[Dataset excerpts]
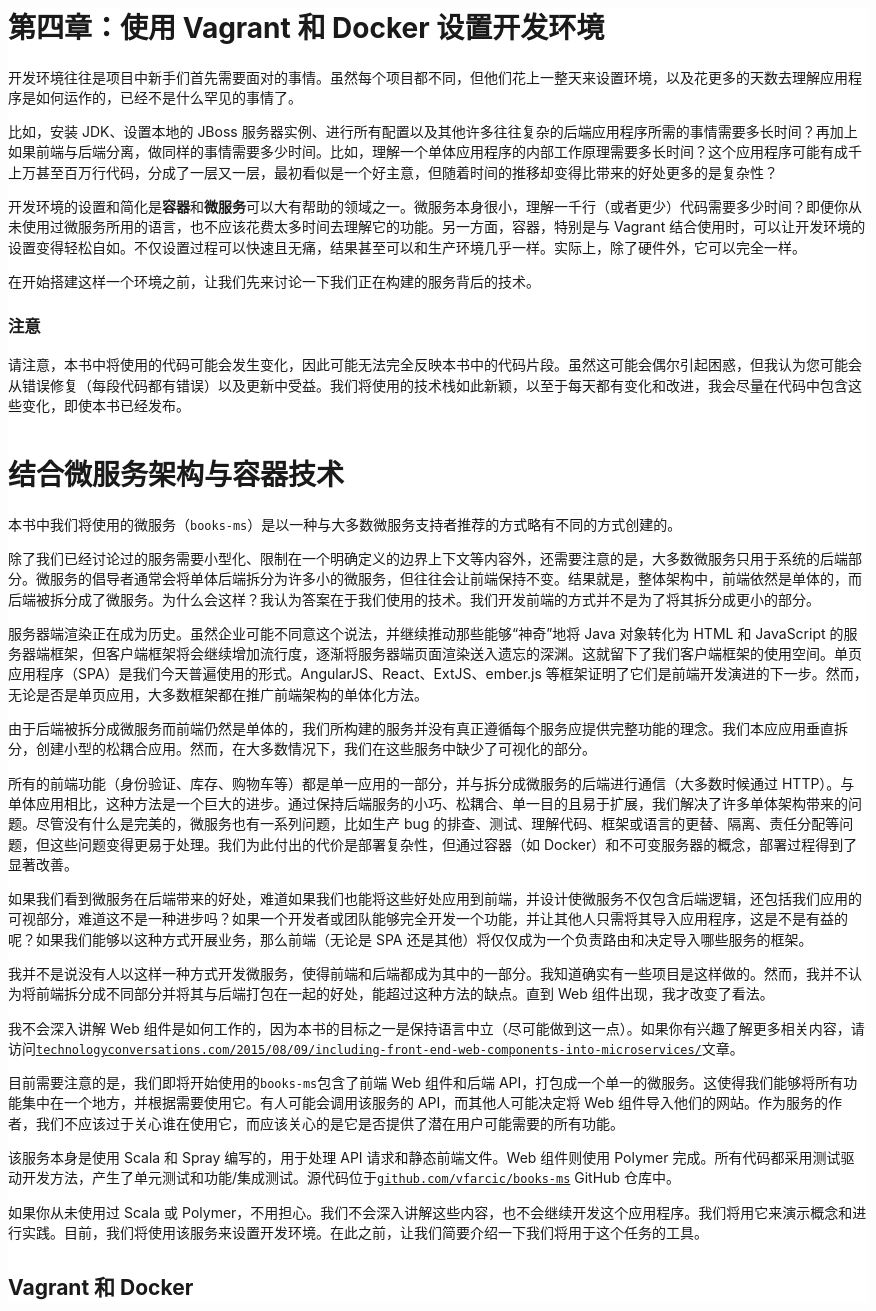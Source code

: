 # 第四章：使用 Vagrant 和 Docker 设置开发环境

开发环境往往是项目中新手们首先需要面对的事情。虽然每个项目都不同，但他们花上一整天来设置环境，以及花更多的天数去理解应用程序是如何运作的，已经不是什么罕见的事情了。

比如，安装 JDK、设置本地的 JBoss 服务器实例、进行所有配置以及其他许多往往复杂的后端应用程序所需的事情需要多长时间？再加上如果前端与后端分离，做同样的事情需要多少时间。比如，理解一个单体应用程序的内部工作原理需要多长时间？这个应用程序可能有成千上万甚至百万行代码，分成了一层又一层，最初看似是一个好主意，但随着时间的推移却变得比带来的好处更多的是复杂性？

开发环境的设置和简化是**容器**和**微服务**可以大有帮助的领域之一。微服务本身很小，理解一千行（或者更少）代码需要多少时间？即便你从未使用过微服务所用的语言，也不应该花费太多时间去理解它的功能。另一方面，容器，特别是与 Vagrant 结合使用时，可以让开发环境的设置变得轻松自如。不仅设置过程可以快速且无痛，结果甚至可以和生产环境几乎一样。实际上，除了硬件外，它可以完全一样。

在开始搭建这样一个环境之前，让我们先来讨论一下我们正在构建的服务背后的技术。

### 注意

请注意，本书中将使用的代码可能会发生变化，因此可能无法完全反映本书中的代码片段。虽然这可能会偶尔引起困惑，但我认为您可能会从错误修复（每段代码都有错误）以及更新中受益。我们将使用的技术栈如此新颖，以至于每天都有变化和改进，我会尽量在代码中包含这些变化，即使本书已经发布。

# 结合微服务架构与容器技术

本书中我们将使用的微服务（`books-ms`）是以一种与大多数微服务支持者推荐的方式略有不同的方式创建的。

除了我们已经讨论过的服务需要小型化、限制在一个明确定义的边界上下文等内容外，还需要注意的是，大多数微服务只用于系统的后端部分。微服务的倡导者通常会将单体后端拆分为许多小的微服务，但往往会让前端保持不变。结果就是，整体架构中，前端依然是单体的，而后端被拆分成了微服务。为什么会这样？我认为答案在于我们使用的技术。我们开发前端的方式并不是为了将其拆分成更小的部分。

服务器端渲染正在成为历史。虽然企业可能不同意这个说法，并继续推动那些能够“神奇”地将 Java 对象转化为 HTML 和 JavaScript 的服务器端框架，但客户端框架将会继续增加流行度，逐渐将服务器端页面渲染送入遗忘的深渊。这就留下了我们客户端框架的使用空间。单页应用程序（SPA）是我们今天普遍使用的形式。AngularJS、React、ExtJS、ember.js 等框架证明了它们是前端开发演进的下一步。然而，无论是否是单页应用，大多数框架都在推广前端架构的单体化方法。

由于后端被拆分成微服务而前端仍然是单体的，我们所构建的服务并没有真正遵循每个服务应提供完整功能的理念。我们本应应用垂直拆分，创建小型的松耦合应用。然而，在大多数情况下，我们在这些服务中缺少了可视化的部分。

所有的前端功能（身份验证、库存、购物车等）都是单一应用的一部分，并与拆分成微服务的后端进行通信（大多数时候通过 HTTP）。与单体应用相比，这种方法是一个巨大的进步。通过保持后端服务的小巧、松耦合、单一目的且易于扩展，我们解决了许多单体架构带来的问题。尽管没有什么是完美的，微服务也有一系列问题，比如生产 bug 的排查、测试、理解代码、框架或语言的更替、隔离、责任分配等问题，但这些问题变得更易于处理。我们为此付出的代价是部署复杂性，但通过容器（如 Docker）和不可变服务器的概念，部署过程得到了显著改善。

如果我们看到微服务在后端带来的好处，难道如果我们也能将这些好处应用到前端，并设计使微服务不仅包含后端逻辑，还包括我们应用的可视部分，难道这不是一种进步吗？如果一个开发者或团队能够完全开发一个功能，并让其他人只需将其导入应用程序，这是不是有益的呢？如果我们能够以这种方式开展业务，那么前端（无论是 SPA 还是其他）将仅仅成为一个负责路由和决定导入哪些服务的框架。

我并不是说没有人以这样一种方式开发微服务，使得前端和后端都成为其中的一部分。我知道确实有一些项目是这样做的。然而，我并不认为将前端拆分成不同部分并将其与后端打包在一起的好处，能超过这种方法的缺点。直到 Web 组件出现，我才改变了看法。

我不会深入讲解 Web 组件是如何工作的，因为本书的目标之一是保持语言中立（尽可能做到这一点）。如果你有兴趣了解更多相关内容，请访问[`technologyconversations.com/2015/08/09/including-front-end-web-components-into-microservices/`](https://technologyconversations.com/2015/08/09/including-front-end-web-components-into-microservices/)文章。

目前需要注意的是，我们即将开始使用的`books-ms`包含了前端 Web 组件和后端 API，打包成一个单一的微服务。这使得我们能够将所有功能集中在一个地方，并根据需要使用它。有人可能会调用该服务的 API，而其他人可能决定将 Web 组件导入他们的网站。作为服务的作者，我们不应该过于关心谁在使用它，而应该关心的是它是否提供了潜在用户可能需要的所有功能。

该服务本身是使用 Scala 和 Spray 编写的，用于处理 API 请求和静态前端文件。Web 组件则使用 Polymer 完成。所有代码都采用测试驱动开发方法，产生了单元测试和功能/集成测试。源代码位于[`github.com/vfarcic/books-ms`](https://github.com/vfarcic/books-ms) GitHub 仓库中。

如果你从未使用过 Scala 或 Polymer，不用担心。我们不会深入讲解这些内容，也不会继续开发这个应用程序。我们将用它来演示概念和进行实践。目前，我们将使用该服务来设置开发环境。在此之前，让我们简要介绍一下我们将用于这个任务的工具。

## Vagrant 和 Docker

To do ::
Say, as a number only, how many lines of the data contain "https".

Result of the task ::
2